JAKARTA - Pengamat Ekonomi Center of Reform on Economics (​CORE) Indonesia Yusuf Rendy Manilet menilai lonjakan kasus COVID-19 yang saat ini terjadi sangat berpotensi untuk menekan kinerja ekonomi. Menurut dia, kondisi ini dapat menghambat momentum pemulihan ekonomi yang kini sedang diakselerasi pemerintah.

“Akibat peningkatan kasus ini tentu aktivitas masyarakat akan jauh berkurang dibandingkan dengan periode sebelumnya, meskipun beberapa sektor produktif masih dapat beroperasi dengan standar dan protokol kesehatan yang ketat,” ujarnya ketika dihubungi VOI, Rabu, 23 Juni.

Dia menambahkan, sebagian besar lini usaha pasti mengurangi kegiatan dan juga kapasitas produksi. Walaupun hal tersebut diyakini terjadi, Yusuf percaya masih ada sektor yang bisa bertahan bahkan berpeluang untuk tetap tumbuh.

“Situasi ini agaknya tidak terlalu berdampak pada sektor manufaktur, khususnya bagi korporasi yang bergerak dalam industri makanan dan minuman,” tuturnya.

Dalam asumsinya, industri yang kerap disebut mamin itu malahan cukup potensial untuk menopang laju pertumbuhan ekonomi.

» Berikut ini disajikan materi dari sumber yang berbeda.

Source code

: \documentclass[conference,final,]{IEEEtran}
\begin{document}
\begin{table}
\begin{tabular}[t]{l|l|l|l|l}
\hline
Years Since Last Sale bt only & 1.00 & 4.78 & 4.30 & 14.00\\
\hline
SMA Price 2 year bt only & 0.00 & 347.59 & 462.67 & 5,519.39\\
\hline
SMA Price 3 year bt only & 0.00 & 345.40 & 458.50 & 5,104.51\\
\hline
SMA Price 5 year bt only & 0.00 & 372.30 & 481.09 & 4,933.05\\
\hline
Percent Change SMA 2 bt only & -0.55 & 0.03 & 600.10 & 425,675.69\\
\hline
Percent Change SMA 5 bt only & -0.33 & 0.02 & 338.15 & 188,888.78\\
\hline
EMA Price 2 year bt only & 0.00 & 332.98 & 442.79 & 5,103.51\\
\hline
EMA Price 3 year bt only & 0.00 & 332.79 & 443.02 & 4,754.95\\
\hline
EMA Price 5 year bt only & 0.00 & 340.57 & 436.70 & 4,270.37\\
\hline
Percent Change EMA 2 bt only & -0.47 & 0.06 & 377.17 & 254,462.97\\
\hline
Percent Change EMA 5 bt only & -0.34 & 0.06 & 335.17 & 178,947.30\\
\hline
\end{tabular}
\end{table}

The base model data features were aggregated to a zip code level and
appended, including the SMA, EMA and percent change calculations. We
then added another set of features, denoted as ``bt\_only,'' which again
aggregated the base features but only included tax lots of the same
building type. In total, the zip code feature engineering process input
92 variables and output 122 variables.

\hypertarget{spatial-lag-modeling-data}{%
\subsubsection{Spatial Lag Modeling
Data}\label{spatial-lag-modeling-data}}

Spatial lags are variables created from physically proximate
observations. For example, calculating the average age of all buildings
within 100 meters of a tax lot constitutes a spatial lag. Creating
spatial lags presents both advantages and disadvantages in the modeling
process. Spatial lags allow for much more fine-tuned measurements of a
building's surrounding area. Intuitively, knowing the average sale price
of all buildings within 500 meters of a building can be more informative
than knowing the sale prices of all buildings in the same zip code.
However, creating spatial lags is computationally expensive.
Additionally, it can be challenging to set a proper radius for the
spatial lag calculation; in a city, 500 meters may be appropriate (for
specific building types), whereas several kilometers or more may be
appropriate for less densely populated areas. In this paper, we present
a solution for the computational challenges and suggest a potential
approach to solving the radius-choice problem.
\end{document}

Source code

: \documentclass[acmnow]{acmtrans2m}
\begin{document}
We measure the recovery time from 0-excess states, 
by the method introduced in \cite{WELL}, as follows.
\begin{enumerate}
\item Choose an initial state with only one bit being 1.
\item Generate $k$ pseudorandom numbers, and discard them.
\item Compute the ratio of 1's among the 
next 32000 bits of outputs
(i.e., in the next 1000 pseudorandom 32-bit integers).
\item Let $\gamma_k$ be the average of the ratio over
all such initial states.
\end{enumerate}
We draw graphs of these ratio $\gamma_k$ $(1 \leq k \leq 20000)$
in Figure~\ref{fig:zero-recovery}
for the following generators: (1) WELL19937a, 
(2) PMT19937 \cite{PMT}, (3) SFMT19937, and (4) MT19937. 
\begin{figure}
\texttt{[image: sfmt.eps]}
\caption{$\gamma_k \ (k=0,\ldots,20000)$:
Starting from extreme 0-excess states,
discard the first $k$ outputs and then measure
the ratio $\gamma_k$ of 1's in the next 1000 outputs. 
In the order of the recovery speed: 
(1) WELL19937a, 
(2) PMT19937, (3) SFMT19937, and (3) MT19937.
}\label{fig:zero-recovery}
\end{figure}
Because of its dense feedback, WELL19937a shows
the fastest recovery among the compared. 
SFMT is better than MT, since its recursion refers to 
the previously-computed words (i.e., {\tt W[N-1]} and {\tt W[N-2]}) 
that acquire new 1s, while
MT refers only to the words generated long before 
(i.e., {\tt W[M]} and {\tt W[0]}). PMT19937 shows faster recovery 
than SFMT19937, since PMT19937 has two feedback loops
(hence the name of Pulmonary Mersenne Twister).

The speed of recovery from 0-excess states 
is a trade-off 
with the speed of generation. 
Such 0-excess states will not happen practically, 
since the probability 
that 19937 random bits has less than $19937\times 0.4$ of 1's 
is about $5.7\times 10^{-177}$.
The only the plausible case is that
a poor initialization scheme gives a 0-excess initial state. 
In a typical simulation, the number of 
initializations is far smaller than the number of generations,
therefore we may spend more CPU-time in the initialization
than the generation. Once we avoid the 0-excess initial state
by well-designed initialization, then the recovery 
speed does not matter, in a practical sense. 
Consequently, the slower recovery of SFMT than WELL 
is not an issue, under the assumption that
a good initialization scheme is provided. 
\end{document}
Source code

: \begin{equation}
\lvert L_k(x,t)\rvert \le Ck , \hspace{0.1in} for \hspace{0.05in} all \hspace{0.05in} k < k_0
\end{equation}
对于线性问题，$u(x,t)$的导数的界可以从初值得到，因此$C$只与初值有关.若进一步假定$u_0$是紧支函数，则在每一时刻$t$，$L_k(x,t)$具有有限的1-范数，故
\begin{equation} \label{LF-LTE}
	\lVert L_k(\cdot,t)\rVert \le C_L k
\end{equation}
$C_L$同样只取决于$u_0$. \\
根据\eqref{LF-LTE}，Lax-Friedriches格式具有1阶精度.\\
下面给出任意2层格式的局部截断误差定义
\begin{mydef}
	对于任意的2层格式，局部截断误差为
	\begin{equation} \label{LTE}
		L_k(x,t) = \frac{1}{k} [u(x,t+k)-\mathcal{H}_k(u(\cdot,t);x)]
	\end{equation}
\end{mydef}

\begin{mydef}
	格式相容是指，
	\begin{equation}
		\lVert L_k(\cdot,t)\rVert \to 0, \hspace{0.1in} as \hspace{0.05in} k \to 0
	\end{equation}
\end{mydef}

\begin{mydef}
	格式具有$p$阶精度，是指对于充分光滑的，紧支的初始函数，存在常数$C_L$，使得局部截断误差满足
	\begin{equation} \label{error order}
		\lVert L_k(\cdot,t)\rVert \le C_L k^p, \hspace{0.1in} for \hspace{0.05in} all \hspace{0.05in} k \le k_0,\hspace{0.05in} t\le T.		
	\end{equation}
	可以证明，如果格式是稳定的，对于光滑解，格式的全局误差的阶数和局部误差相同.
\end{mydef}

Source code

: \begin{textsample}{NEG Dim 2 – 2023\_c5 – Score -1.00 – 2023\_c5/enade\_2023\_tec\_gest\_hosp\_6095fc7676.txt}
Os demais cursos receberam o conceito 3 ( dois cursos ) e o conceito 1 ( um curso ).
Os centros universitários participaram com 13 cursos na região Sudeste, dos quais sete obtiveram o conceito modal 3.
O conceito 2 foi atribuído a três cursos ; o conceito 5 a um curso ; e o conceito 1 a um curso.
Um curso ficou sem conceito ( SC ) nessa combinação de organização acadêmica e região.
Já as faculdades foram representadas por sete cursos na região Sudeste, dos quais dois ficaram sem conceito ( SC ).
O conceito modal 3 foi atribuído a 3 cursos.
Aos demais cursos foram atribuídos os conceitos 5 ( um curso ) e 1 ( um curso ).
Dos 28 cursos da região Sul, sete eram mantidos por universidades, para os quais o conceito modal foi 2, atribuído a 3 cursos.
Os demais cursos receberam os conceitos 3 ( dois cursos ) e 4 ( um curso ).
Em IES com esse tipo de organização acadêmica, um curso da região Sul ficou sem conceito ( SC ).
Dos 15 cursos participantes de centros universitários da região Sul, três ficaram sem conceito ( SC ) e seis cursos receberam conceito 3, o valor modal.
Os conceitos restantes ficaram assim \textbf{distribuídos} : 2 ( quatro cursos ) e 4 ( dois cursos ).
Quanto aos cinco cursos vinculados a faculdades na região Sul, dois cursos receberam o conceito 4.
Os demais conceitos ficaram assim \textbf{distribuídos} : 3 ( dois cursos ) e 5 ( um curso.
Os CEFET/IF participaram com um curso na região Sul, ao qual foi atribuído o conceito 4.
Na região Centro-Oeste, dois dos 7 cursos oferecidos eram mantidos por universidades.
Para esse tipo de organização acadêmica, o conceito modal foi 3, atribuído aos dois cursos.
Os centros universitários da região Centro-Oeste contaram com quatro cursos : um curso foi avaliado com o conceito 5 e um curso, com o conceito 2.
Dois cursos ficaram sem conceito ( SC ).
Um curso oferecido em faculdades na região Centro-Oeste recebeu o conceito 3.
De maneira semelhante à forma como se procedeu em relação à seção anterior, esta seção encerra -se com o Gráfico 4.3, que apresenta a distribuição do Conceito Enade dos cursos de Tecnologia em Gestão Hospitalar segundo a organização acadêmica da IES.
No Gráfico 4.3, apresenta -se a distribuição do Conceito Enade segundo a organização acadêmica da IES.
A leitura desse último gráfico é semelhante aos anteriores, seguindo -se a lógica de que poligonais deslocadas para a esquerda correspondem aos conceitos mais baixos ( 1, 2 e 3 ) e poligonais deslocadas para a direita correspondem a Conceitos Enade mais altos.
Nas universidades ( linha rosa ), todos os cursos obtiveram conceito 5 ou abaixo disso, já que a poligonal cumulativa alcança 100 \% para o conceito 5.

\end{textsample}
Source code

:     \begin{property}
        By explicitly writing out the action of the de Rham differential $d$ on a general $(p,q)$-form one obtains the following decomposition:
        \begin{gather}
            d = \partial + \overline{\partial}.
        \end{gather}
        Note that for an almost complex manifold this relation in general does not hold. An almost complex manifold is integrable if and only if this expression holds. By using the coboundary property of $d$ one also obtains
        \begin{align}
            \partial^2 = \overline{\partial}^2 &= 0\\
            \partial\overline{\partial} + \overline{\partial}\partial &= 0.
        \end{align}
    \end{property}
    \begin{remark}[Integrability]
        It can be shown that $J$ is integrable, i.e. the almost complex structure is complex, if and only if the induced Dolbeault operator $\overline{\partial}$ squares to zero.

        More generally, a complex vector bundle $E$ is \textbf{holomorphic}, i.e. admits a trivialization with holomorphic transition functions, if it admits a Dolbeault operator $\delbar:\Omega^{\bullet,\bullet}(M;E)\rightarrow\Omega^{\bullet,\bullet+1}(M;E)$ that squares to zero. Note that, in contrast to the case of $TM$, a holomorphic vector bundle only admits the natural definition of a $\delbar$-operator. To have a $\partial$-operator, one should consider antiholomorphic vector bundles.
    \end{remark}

“Saat sektor lain mengalami tekanan, industri makanan dan minuman bisa memainkan peranan lebih untuk mengerek angka pertumbuhan ke level yang lebih baik,” ucapnya.

Selain manufaktur, ekonom itu mengungkapkan pula jika sektor pertanian dan perkebunan dapat menjadi tumpuan dalam menggejot produktivitas di dalam negeri.

“Saya kira sektor-sektor ini masih bisa tetap jalan di tengah kenaikan kasus COVID-19 karena mempunyai resiliensi yang cukup kuat,” tegasnya.

Sebelumnya, Menteri Keuangan (Menkeu) Sri Mulyani menyebut jika sektor manufaktur termasuk dalam kategori growth driver.

“Untuk sektor growth driver ini juga sama-sama terkena dampak pandemi dan kontraksinya dalam. Tetapi mereka bisa pulih dengan waktu yang relatif cepat. Hal tersebut bisa dilihat dari aktivitas produksi yang terus meningkat,” katanya beberapa waktu lalu.

Adapun, kebalikan dari sektor growth driver adalah slow starter yang berarti terdampak pandemi namun gerak pemulihannya lambat.

Selain itu, slow starter jika dilihat dalam gambaran kurva tidak simetris antara penurunan dan juga waktu pemulihan. Beberapa contoh dari lini usaha yang masuk dalam kategori ini adalah perdagangan, konstruksi, transportasi, dan jasa.